The new entries are simply appended to the output. There is no sorting. If this is required there will have to be an extra effort.
EDIT
Heeding #JonathanLeffler's remark about the way I determine which file is being processed I would like to offer an alternate version that may (or may not :-) ) be a little more straight forward to understand than checking NR=FNR. However, it only works for sufficiently recent versions of awk which are capable of returning the size of an array as length(array):
BEGIN {
FS = ","
}
{
# The following effectively creates an array entry for each filename found (for "known" filenames existing entries are overwritten).
files[FILENAME] = 1
# check the number of files we have so far
if (length(files) == 1) {
# we are still in the first file
date[$2] = $3
data[$2] = $0
used[$2] = 0
} else {
# we are in the second file (or any other following file)
if ($2 in date) {
used[$2] = 1
if ($3 < date[$2])
print data[$2]
else
print $0
} else {
print $0
}
}
}
END {
for (key in used) {
if (used[key] == 0)
print data[key]
}
}
Also, if you require your output to be sorted according to the second row you can replace the call to awk by this:
awk -f script.awk input2.csv input1.csv | sort -t "," -n -k 2 > result.csv
The latter, of course, works for both versions of the script.
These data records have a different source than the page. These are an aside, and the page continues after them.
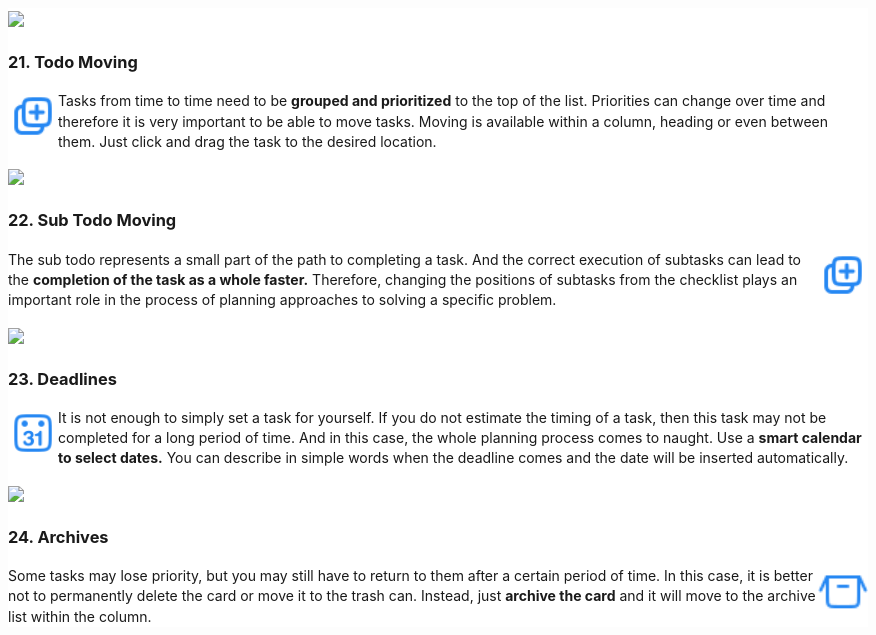 <img align="center" src="/src/public/assets/gif/20.gif" />

### 21. Todo Moving
<img align="left" src="/src/public/assets/svg/menu/duplicate.svg" width="50" />

Tasks from time to time need to be **grouped and prioritized** to the top of the list. Priorities can change over time and therefore it is very important to be able to move tasks. Moving is available within a column, heading or even between them. Just click and drag the task to the desired location.

<img align="center" src="/src/public/assets/gif/21.gif" />

### 22. Sub Todo Moving
<img align="right" src="/src/public/assets/svg/menu/duplicate.svg" width="50" />

The sub todo represents a small part of the path to completing a task. And the correct execution of subtasks can lead to the **completion of the task as a whole faster.** Therefore, changing the positions of subtasks from the checklist plays an important role in the process of planning approaches to solving a specific problem.

<img align="center" src="/src/public/assets/gif/22.gif" />

### 23. Deadlines
<img align="left" src="/src/public/assets/svg/calendar.svg" width="50" />

It is not enough to simply set a task for yourself. If you do not estimate the timing of a task, then this task may not be completed for a long period of time. And in this case, the whole planning process comes to naught. Use a **smart calendar to select dates.** You can describe in simple words when the deadline comes and the date will be inserted automatically.

<img align="center" src="/src/public/assets/gif/23.gif" />

### 24. Archives
<img align="right" src="/src/public/assets/svg/menu/archive.svg" width="50" />

Some tasks may lose priority, but you may still have to return to them after a certain period of time. In this case, it is better not to permanently delete the card or move it to the trash can. Instead, just **archive the card** and it will move to the archive list within the column.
Since file1 is very large but file2 is very small (5-10 entries), you need to read all of file2 into memory first, dealing with the duplicate values. As a result, you'll have an array indexed by the record number with the new data; you should also have a record of the date for each record in a separate array. Then, as you read the main file, you look up the the record number and the date in the arrays, and if you need to, substitute the saved new record for the incoming old record.
Your outline script is most of the way there. It is more complex because you didn't save the dates coming in. This more or less works:
awk -F, '
FNR == NR { if (!($2 in date) || date[$2] < $3) { date[$2] = $3; line[$2] = $0; } next; }
{ if ($2 in date)
{
if (date[$2] > $3)
print line[$2]
else
print
delete line[$2]
delete date[$2]
}
else
print
}
END { for (l in line) print line[l]; }' file2 file1
Sample output for given data:
DL,1111111100,201312051013,val,FIX01,OptIn,N,Ext1,Ext2
DL,1111111101,201312051014,val,FIX01,OptIn,Y,Ext1,Ext2
DL,1111111102,201312051017,val,FIX02,OptIn,N,Ext1,Ext2
DL,1111111103,201312051016,val,FIX01,OptIn,N,Ext1,Ext2
DL,1111111104,201312051016,val,FIX02,OptIn,Y,Ext1,Ext2
However, if there were 4 new records, there's no guarantee that they'd be in sorted order, though they would all be at the end of the list. It would be possible to upgrade the script to print the new records at the appropriate place in the list if the input is guaranteed to be in sorted order. You simply have to search through the list of lines to see whether there are any lines that should be printed before the current line, and if so, do so (and delete the record so that they are not printed at the end).
Note that uniqueness in the output depends on uniqueness in the input (file1). That is, if field 2 in the input is repeated, this code won't notice. There is also nothing that can be done with the current design even if a duplicate was spotted; the old row has been printed so printing the new row will simply cause the duplicate. If you were worried about this, you could design the awk script to keep the whole of file1 in memory and only print anything when the whole of the input has been processed. Needless to say, this uses a lot more memory than the current design, and will generally be less efficient because of that. Nevertheless, it could be done if needed.